§ **EXERCISE DIRECTIONS**: Print every record below exactly, minus the pictures.

** Opening INPUT FOR THIS TASK block **

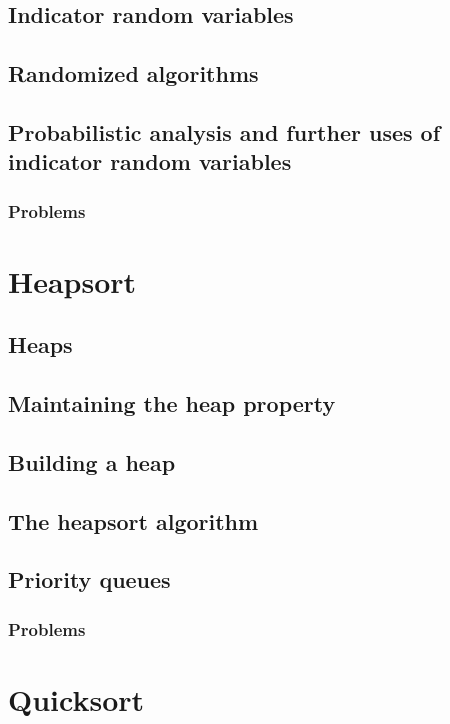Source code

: \documentclass[fontsize=12pt,paper=a4,open=any]{book}
\begin{document}
\section{Indicator random variables}

\section{Randomized algorithms}

\section{Probabilistic analysis and further uses of indicator random variables}

\subsection*{Problems}


\chapter{Heapsort}

\section{Heaps}

\section{Maintaining the heap property}

\section{Building a heap}

\section{The heapsort algorithm}

\section{Priority queues}

\subsection*{Problems}


\chapter{Quicksort}
\end{document}
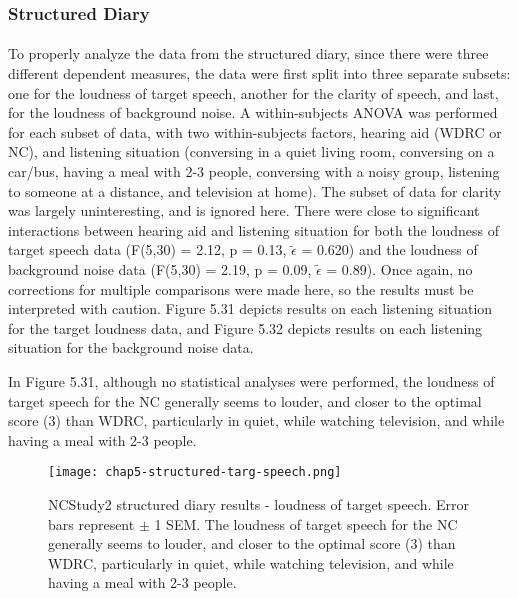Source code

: \subsubsection{Structured Diary}
\paragraph{}To properly analyze the data from the structured diary, since there were three different dependent measures, the data were first split into three separate subsets: one for the loudness of target speech, another for the clarity of speech, and last, for the loudness of background noise.  A within-subjects ANOVA was performed for each subset of data, with two within-subjects factors, hearing aid (WDRC or NC), and listening situation (conversing in a quiet living room, conversing on a car/bus, having a meal with 2-3 people, conversing with a noisy group, listening to someone at a distance, and television at home).  The subset of data for clarity was largely uninteresting, and is ignored here. There were close to significant interactions between hearing aid and listening situation for both the loudness of target speech data (F(5,30) = 2.12, p = 0.13, $\tilde{\epsilon}$ = 0.620) and the loudness of background noise data (F(5,30) = 2.19, p = 0.09, $\tilde{\epsilon}$ = 0.89).  Once again, no corrections for multiple comparisons were made here, so the results must be interpreted with caution.  Figure 5.31 depicts results on each listening situation for the target loudness data, and Figure 5.32 depicts results on each listening situation for the background noise data.

In Figure 5.31, although no statistical analyses were performed, the loudness of target speech for the NC generally seems to louder, and closer to the optimal score (3) than WDRC, particularly in quiet, while watching television, and while having a meal with 2-3 people.

\begin{figure}[htp]
\begin{center}
\texttt{[image: chap5-structured-targ-speech.png]} \\
\caption[NCStudy2 structured diary results - loudness of target speech]{NCStudy2 structured diary results - loudness of target speech.  Error bars represent $\pm$ 1 SEM.  The loudness of target speech for the NC generally seems to louder, and closer to the optimal score (3) than WDRC, particularly in quiet, while watching television, and while having a meal with 2-3 people.}
\label{chap5-struct-back-noise}
\end{center}
\end{figure}

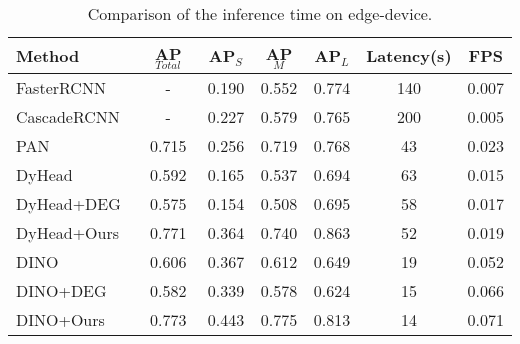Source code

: \begin{table}[t]
\centering
\caption{Comparison of the inference time on edge-device.}
\vspace{-10pt}
	\setlength\tabcolsep{2.2pt}
   
\begin{tabular}{l|cccccc}
\hline
Method                                  & AP$_{Total}$ & AP$_{S}$ & AP$_{M}$ & AP$_{L}$ & Latency(s) & FPS   \\ \hline
FasterRCNN~\cite{ren2015faster}         & -            & 0.190    & 0.552    & 0.774    & 140        & 0.007 \\
CascadeRCNN~\cite{cai2018cascade}        & -            & 0.227    & 0.579    & 0.765    & 200        & 0.005 \\
PAN~\cite{fan2022speed}                 & 0.715        & 0.256    & 0.719    & 0.768    & 43         & 0.023 \\ \hline
DyHead~\cite{dai2021dynamic}      & 0.592        & 0.165    & 0.537    & 0.694    & 63         & 0.015 \\
DyHead+DEG~\cite{song2021dynamic} & 0.575        & 0.154    & 0.508    & 0.695    & 58         & 0.017 \\
\rowcolor{LightGreen} 
DyHead+Ours                       & 0.771        & 0.364    & 0.740    & 0.863    & 52         & 0.019 \\ \hline
DINO~\cite{zhang2022dino}              & 0.606        & 0.367    & 0.612    & 0.649    & 19         & 0.052 \\
DINO+DEG~\cite{song2021dynamic}        & 0.582        & 0.339    & 0.578    & 0.624    & 15         & 0.066 \\
\rowcolor{LightBlue} 
DINO+Ours                               & 0.773        & 0.443    & 0.775    & 0.813    & 14         & 0.071 \\ \hline
\end{tabular}


\label{tab:fps}
\end{table}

** Closing INPUT FOR THIS TASK block **

§ **OUTPUT OF THE TASK**:
Source code

: \documentclass[fontsize=12pt,paper=a4,open=any]{book}
\begin{document}
\section{Indicator random variables}

\section{Randomized algorithms}

\section{Probabilistic analysis and further uses of indicator random variables}

\subsection*{Problems}


\chapter{Heapsort}

\section{Heaps}

\section{Maintaining the heap property}

\section{Building a heap}

\section{The heapsort algorithm}

\section{Priority queues}

\subsection*{Problems}


\chapter{Quicksort}
\end{document}
Source code

: \subsubsection{Structured Diary}
\paragraph{}To properly analyze the data from the structured diary, since there were three different dependent measures, the data were first split into three separate subsets: one for the loudness of target speech, another for the clarity of speech, and last, for the loudness of background noise.  A within-subjects ANOVA was performed for each subset of data, with two within-subjects factors, hearing aid (WDRC or NC), and listening situation (conversing in a quiet living room, conversing on a car/bus, having a meal with 2-3 people, conversing with a noisy group, listening to someone at a distance, and television at home).  The subset of data for clarity was largely uninteresting, and is ignored here. There were close to significant interactions between hearing aid and listening situation for both the loudness of target speech data (F(5,30) = 2.12, p = 0.13, $\tilde{\epsilon}$ = 0.620) and the loudness of background noise data (F(5,30) = 2.19, p = 0.09, $\tilde{\epsilon}$ = 0.89).  Once again, no corrections for multiple comparisons were made here, so the results must be interpreted with caution.  Figure 5.31 depicts results on each listening situation for the target loudness data, and Figure 5.32 depicts results on each listening situation for the background noise data.

In Figure 5.31, although no statistical analyses were performed, the loudness of target speech for the NC generally seems to louder, and closer to the optimal score (3) than WDRC, particularly in quiet, while watching television, and while having a meal with 2-3 people.

\begin{figure}[htp]
\begin{center}
\texttt{[image: chap5-structured-targ-speech.png]} \\
\caption[NCStudy2 structured diary results - loudness of target speech]{NCStudy2 structured diary results - loudness of target speech.  Error bars represent $\pm$ 1 SEM.  The loudness of target speech for the NC generally seems to louder, and closer to the optimal score (3) than WDRC, particularly in quiet, while watching television, and while having a meal with 2-3 people.}
\label{chap5-struct-back-noise}
\end{center}
\end{figure}

Source code

: \begin{table}[t]
\centering
\caption{Comparison of the inference time on edge-device.}
\vspace{-10pt}
	\setlength\tabcolsep{2.2pt}
   
\begin{tabular}{l|cccccc}
\hline
Method                                  & AP$_{Total}$ & AP$_{S}$ & AP$_{M}$ & AP$_{L}$ & Latency(s) & FPS   \\ \hline
FasterRCNN~\cite{ren2015faster}         & -            & 0.190    & 0.552    & 0.774    & 140        & 0.007 \\
CascadeRCNN~\cite{cai2018cascade}        & -            & 0.227    & 0.579    & 0.765    & 200        & 0.005 \\
PAN~\cite{fan2022speed}                 & 0.715        & 0.256    & 0.719    & 0.768    & 43         & 0.023 \\ \hline
DyHead~\cite{dai2021dynamic}      & 0.592        & 0.165    & 0.537    & 0.694    & 63         & 0.015 \\
DyHead+DEG~\cite{song2021dynamic} & 0.575        & 0.154    & 0.508    & 0.695    & 58         & 0.017 \\
\rowcolor{LightGreen} 
DyHead+Ours                       & 0.771        & 0.364    & 0.740    & 0.863    & 52         & 0.019 \\ \hline
DINO~\cite{zhang2022dino}              & 0.606        & 0.367    & 0.612    & 0.649    & 19         & 0.052 \\
DINO+DEG~\cite{song2021dynamic}        & 0.582        & 0.339    & 0.578    & 0.624    & 15         & 0.066 \\
\rowcolor{LightBlue} 
DINO+Ours                               & 0.773        & 0.443    & 0.775    & 0.813    & 14         & 0.071 \\ \hline
\end{tabular}


\label{tab:fps}
\end{table}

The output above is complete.